Frank Gupton (right) founded the Medicines for All Institute at Virginia Commonwealth University and lent his name to a new initiative designed to lead rural students to jobs in the pharmaceutical manufacturing industry. Photo courtesy of the Commonwealth Alliance for Rural Colleges.

A new academic collaboration is intended to help rural Virginia students gain a foothold in the state’s pharmaceutical manufacturing sector, which has seen a recent growth surge and is poised for further expansion thanks to more than $50 million in new federal funding.

The Gupton Initiative will create a pathway for students at four private liberal arts schools – Averett University, Bluefield University, Eastern Mennonite University and Ferrum College – to also study at Virginia Commonwealth University’s College of Engineering and earn dual bachelor’s degrees. They will also have the option to pursue post-graduate programs.

“Employment demand for talent in the pharmaceutical cluster in central Virginia is strong, and graduates of our program will become leaders in streamlining advanced manufacturing processes that are essential to the pharmaceutical and chemical industry,” Frank Gupton, a professor and founder of the Medicines for All Institute at VCU, said in a news release announcing the initiative. 

The initiative also could provide a recruiting boost for the schools, said Carthan Currin, president of the Commonwealth Alliance for Rural Colleges, which worked with VCU to launch the program. None of the four private schools offers a chemical engineering major, he said; this could help them attract students who want to pursue jobs in pharmaceuticals.

The initiative received a $100,000 grant from GO Virginia, a statewide economic development initiative.

The Gupton Initiative is starting small, probably with two students from each of the four schools. Students will study at their home school for three years, then transfer to VCU for another two years, Currin said. VCU and the alliance schools will be working out tuition details.

The goal, he said, is to create a long-term pipeline between rural schools and Virginia’s growing drug manufacturing sector, which right now is largely centered around Petersburg and Richmond. The former has seen several significant pharmaceutical industry announcements over the last 18 months, including a pledge by Civica RX to build a $125 million factory and a plan by AMPAC Fine Chemicals to expand its existing facility.

Richmond, meanwhile, hosts Gupton’s Medicines for All Institute, which was created in 2017 to find cheaper ways to produce drugs; its work has included developing lower-cost ways of manufacturing AIDS and HIV medications and an antiviral drug used to treat COVID-19. Three years later, also in Richmond, Gupton co-founded Phlow Corp., which in the early months of the pandemic won several large federal contracts to bolster the nation’s supply of critical drugs.

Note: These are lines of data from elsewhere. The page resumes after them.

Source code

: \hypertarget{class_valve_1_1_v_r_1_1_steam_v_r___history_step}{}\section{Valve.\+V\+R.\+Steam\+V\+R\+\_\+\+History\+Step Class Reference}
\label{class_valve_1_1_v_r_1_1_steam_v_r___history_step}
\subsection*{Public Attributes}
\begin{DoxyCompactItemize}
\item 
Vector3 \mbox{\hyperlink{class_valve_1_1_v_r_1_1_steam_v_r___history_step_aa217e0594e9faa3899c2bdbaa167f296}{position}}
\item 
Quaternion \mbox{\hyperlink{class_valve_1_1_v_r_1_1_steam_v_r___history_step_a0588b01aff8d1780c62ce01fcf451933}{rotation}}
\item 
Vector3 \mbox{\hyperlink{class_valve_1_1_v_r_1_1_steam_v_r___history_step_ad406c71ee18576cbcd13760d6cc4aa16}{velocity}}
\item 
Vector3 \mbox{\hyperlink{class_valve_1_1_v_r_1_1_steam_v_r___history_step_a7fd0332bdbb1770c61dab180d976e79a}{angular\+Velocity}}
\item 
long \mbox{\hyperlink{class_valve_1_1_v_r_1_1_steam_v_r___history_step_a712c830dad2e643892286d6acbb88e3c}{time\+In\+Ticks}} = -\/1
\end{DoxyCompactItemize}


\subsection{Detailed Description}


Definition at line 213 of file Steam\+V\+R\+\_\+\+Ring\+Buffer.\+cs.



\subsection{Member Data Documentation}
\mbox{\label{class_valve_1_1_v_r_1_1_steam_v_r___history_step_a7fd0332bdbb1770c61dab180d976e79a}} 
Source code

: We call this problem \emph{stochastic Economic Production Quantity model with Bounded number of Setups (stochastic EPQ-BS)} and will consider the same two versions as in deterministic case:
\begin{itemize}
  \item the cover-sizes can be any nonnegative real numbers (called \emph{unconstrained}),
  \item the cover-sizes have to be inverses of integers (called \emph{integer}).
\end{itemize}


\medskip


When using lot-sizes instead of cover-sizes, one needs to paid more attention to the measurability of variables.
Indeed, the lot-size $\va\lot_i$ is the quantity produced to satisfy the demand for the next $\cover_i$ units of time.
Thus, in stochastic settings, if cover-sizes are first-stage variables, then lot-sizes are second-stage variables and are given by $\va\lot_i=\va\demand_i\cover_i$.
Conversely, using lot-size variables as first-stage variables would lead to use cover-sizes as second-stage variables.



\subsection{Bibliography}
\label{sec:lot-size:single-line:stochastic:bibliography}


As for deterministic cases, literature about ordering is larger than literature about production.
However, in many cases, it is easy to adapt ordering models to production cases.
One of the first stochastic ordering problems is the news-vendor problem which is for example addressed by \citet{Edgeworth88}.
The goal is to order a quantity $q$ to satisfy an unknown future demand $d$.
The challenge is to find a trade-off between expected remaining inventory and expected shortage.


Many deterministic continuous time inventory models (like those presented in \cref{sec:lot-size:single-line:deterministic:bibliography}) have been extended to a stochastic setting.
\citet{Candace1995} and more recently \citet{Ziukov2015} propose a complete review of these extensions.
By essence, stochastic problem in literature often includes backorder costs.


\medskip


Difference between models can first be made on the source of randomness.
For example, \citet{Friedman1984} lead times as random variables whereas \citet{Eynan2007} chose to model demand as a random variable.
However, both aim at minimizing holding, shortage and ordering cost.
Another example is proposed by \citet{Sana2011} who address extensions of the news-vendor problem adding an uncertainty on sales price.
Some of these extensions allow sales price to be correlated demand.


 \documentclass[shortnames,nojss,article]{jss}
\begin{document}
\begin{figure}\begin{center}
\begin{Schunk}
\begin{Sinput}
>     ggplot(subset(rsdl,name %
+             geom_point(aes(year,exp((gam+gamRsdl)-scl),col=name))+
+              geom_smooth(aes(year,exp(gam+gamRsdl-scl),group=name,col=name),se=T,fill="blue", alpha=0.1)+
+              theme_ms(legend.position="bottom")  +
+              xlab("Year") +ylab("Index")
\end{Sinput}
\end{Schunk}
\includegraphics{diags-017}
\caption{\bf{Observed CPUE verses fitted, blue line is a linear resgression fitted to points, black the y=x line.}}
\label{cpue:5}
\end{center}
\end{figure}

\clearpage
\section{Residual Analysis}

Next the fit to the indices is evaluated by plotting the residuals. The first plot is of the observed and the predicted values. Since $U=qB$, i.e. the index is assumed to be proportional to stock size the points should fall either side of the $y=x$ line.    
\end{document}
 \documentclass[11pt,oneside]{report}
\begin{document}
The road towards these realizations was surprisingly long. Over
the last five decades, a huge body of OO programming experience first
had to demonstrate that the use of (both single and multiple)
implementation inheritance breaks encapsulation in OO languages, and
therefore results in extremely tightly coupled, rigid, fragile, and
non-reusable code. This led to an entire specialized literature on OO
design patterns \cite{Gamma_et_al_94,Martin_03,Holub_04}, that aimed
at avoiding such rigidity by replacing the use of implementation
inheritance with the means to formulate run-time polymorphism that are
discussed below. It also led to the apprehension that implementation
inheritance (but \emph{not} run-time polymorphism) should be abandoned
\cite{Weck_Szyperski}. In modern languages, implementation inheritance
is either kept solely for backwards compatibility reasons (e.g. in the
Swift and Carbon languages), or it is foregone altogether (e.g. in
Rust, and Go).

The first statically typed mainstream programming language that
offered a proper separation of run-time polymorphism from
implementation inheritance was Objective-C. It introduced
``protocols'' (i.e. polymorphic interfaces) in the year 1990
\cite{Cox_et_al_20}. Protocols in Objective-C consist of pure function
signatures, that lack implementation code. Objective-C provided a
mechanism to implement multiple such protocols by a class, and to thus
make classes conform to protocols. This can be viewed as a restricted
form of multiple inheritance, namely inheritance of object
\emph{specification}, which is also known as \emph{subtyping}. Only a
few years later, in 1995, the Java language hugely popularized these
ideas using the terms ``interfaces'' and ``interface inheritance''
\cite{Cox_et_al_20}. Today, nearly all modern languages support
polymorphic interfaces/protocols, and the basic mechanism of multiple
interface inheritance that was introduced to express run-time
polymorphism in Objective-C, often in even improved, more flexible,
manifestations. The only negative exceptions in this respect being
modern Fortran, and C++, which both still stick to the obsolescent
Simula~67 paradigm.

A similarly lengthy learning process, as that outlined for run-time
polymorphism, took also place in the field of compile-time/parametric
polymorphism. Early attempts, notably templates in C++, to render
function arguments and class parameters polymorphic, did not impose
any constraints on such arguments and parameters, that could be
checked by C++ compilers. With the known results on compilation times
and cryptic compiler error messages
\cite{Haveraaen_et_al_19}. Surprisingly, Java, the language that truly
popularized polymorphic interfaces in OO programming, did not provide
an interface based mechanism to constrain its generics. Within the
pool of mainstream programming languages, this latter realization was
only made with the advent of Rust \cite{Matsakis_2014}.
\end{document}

That base helped the region land a piece of the billion-dollar Build Back Better Regional Challenge last month. Almost $53 million in federal funding will be used to further expand the pharmaceutical cluster; planned initiatives include building out lab space and manufacturing facilities, and developing workforce training programs.

But Currin believes that there’s potential for the state’s drug cluster to expand beyond the Petersburg-Richmond corridor, and he thinks that rural-urban collaborations like the Gupton Initiative could help drive that growth. He pointed out that Merck already has a manufacturing facility near Harrisonburg, home of Eastern Mennonite University.

“Virginia’s getting a reputation for having a pharma cluster, which we’ve been wanting for a long time,” he said. “But who’s to say that some of these opportunities down the road that we don’t even know about at this juncture couldn’t land in Danville or Bristol or Harrisonburg?”